> [EXCERPTED RECORDS]
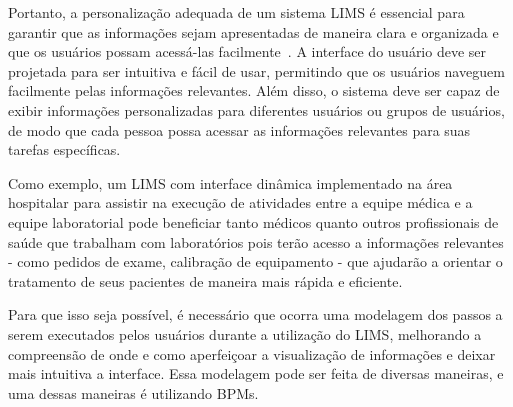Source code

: Portanto, a personalização adequada de um sistema LIMS é essencial para garantir que as informações sejam apresentadas de maneira clara e organizada e que os usuários possam acessá-las facilmente~\cite{Tomlinson2022AOperations}. A interface do usuário deve ser projetada para ser intuitiva e fácil de usar, permitindo que os usuários naveguem facilmente pelas informações relevantes. Além disso, o sistema deve ser capaz de exibir informações personalizadas para diferentes usuários ou grupos de usuários, de modo que cada pessoa possa acessar as informações relevantes para suas tarefas específicas.


Como exemplo, um LIMS com interface dinâmica implementado na área hospitalar para assistir na execução de atividades entre a equipe médica e a equipe laboratorial pode beneficiar tanto médicos quanto outros profissionais de saúde que trabalham com laboratórios pois terão acesso a informações relevantes - como pedidos de exame, calibração de equipamento - que ajudarão a orientar o tratamento de seus pacientes de maneira mais rápida e eficiente.

Para que isso seja possível, é necessário que ocorra uma modelagem dos passos a serem executados pelos usuários durante a utilização do LIMS, melhorando a compreensão de onde e como aperfeiçoar a visualização de informações e deixar mais intuitiva a interface. Essa modelagem pode ser feita de diversas maneiras, e uma dessas maneiras é utilizando BPMs.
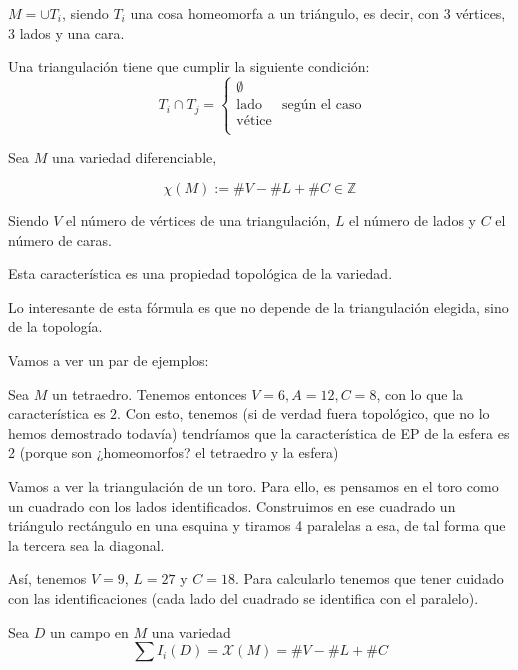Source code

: \begin{defn}[Triangulación]  $M=∪T_i$, siendo $T_i$ una cosa homeomorfa a un triángulo, es decir, con 3 vértices, 3 lados y una cara.

Una triangulación tiene que cumplir la siguiente condición:
\[
T_i ∩ T_j = \begin{cases}
\emptyset\\
\text{lado}\\
\text{vétice}\\
\end{cases}
\text{ según el caso}\]
\end{defn}


\begin{defn}
Sea $M$ una variedad diferenciable,

$$\chi(M) := \#V - \#L + \#C ∈ℤ$$

Siendo $V$ el número de vértices de una triangulación, $L$ el número de lados y $C$ el número de caras.


Esta característica es una propiedad topológica de la variedad.
\end{defn}

Lo interesante de esta fórmula es que no depende de la triangulación elegida, sino de la topología.

Vamos a ver un par de ejemplos:

\begin{example}
Sea $M$ un tetraedro. Tenemos entonces $V=6,A=12,C=8$, con lo que la característica es $2$. Con esto, tenemos (si de verdad fuera topológico, que no lo hemos demostrado todavía) tendríamos que la característica de EP de la esfera es 2 (porque son ¿homeomorfos? el tetraedro y la esfera)
\end{example}

\begin{example}

Vamos a ver la triangulación de un toro. Para ello, es pensamos en el toro como un cuadrado con los lados identificados. Construimos en ese cuadrado un triángulo rectángulo en una esquina y tiramos 4 paralelas a esa, de tal forma que la tercera sea la diagonal.

Así, tenemos $V=9$, $L=27$ y $C=18$. Para calcularlo tenemos que tener cuidado con las identificaciones (cada lado del cuadrado se identifica con el paralelo).
\end{example}


\begin{theorem}[Poincaré]
Sea $D$ un campo en $M$ una variedad
\[
\sum I_i(D) = \mathcal{X}(M) = \#V - \#L + \#C
\]

\end{theorem}

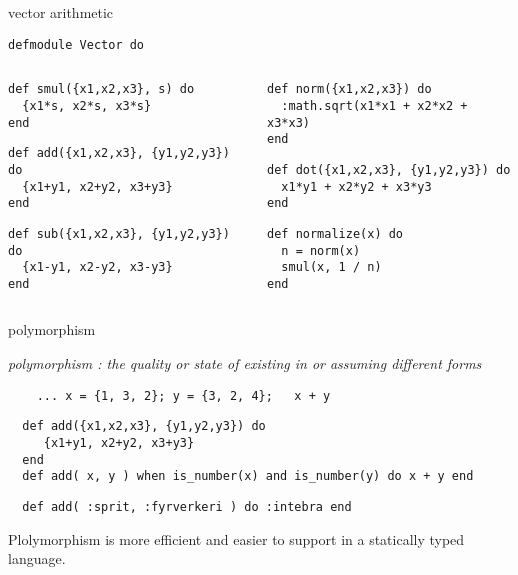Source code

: \begin{frame}[fragile]{vector arithmetic}

\begin{verbatim}
defmodule Vector do
\end{verbatim}


\begin{columns}
  \begin{column}{0.5\linewidth}
  \begin{verbatim}
def smul({x1,x2,x3}, s) do
  {x1*s, x2*s, x3*s}
end
  \end{verbatim}
\pause
  \begin{verbatim}
def add({x1,x2,x3}, {y1,y2,y3}) do
  {x1+y1, x2+y2, x3+y3}
end
  \end{verbatim}
\pause
  \begin{verbatim}
def sub({x1,x2,x3}, {y1,y2,y3}) do
  {x1-y1, x2-y2, x3-y3}
end
  \end{verbatim}
  \end{column}

  \pause

  \begin{column}{0.5\linewidth}
  \begin{verbatim}
def norm({x1,x2,x3}) do
  :math.sqrt(x1*x1 + x2*x2 + x3*x3)
end
  \end{verbatim}
  \begin{verbatim}
def dot({x1,x2,x3}, {y1,y2,y3}) do
  x1*y1 + x2*y2 + x3*y3
end
  \end{verbatim}
\pause
  \begin{verbatim}
def normalize(x) do
  n = norm(x)
  smul(x, 1 / n)
end
  \end{verbatim}
  \end{column}
 \end{columns}

\end{frame}

\begin{frame}[fragile]{polymorphism}

\pause
{\em polymorphism : the quality or state of existing in or assuming different forms}

\pause

\begin{verbatim}
    ... x = {1, 3, 2}; y = {3, 2, 4};   x + y 
\end{verbatim}

\pause

\begin{verbatim}
  def add({x1,x2,x3}, {y1,y2,y3}) do
     {x1+y1, x2+y2, x3+y3}
  end
  def add( x, y ) when is_number(x) and is_number(y) do x + y end
\end{verbatim}\pause
\begin{verbatim}
  def add( :sprit, :fyrverkeri ) do :intebra end
\end{verbatim} 

\pause
\vspace{20pt}
Plolymorphism is more efficient and easier to support in a statically typed language. 

\end{frame}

> [TASK BRIEF]
Pictures excluded, copy the lines exactly from where the material starts to the line with "suas tarefas específicas.", inclusive.

> [ANSWER BOX]
Source code

: Portanto, a personalização adequada de um sistema LIMS é essencial para garantir que as informações sejam apresentadas de maneira clara e organizada e que os usuários possam acessá-las facilmente~\cite{Tomlinson2022AOperations}. A interface do usuário deve ser projetada para ser intuitiva e fácil de usar, permitindo que os usuários naveguem facilmente pelas informações relevantes. Além disso, o sistema deve ser capaz de exibir informações personalizadas para diferentes usuários ou grupos de usuários, de modo que cada pessoa possa acessar as informações relevantes para suas tarefas específicas.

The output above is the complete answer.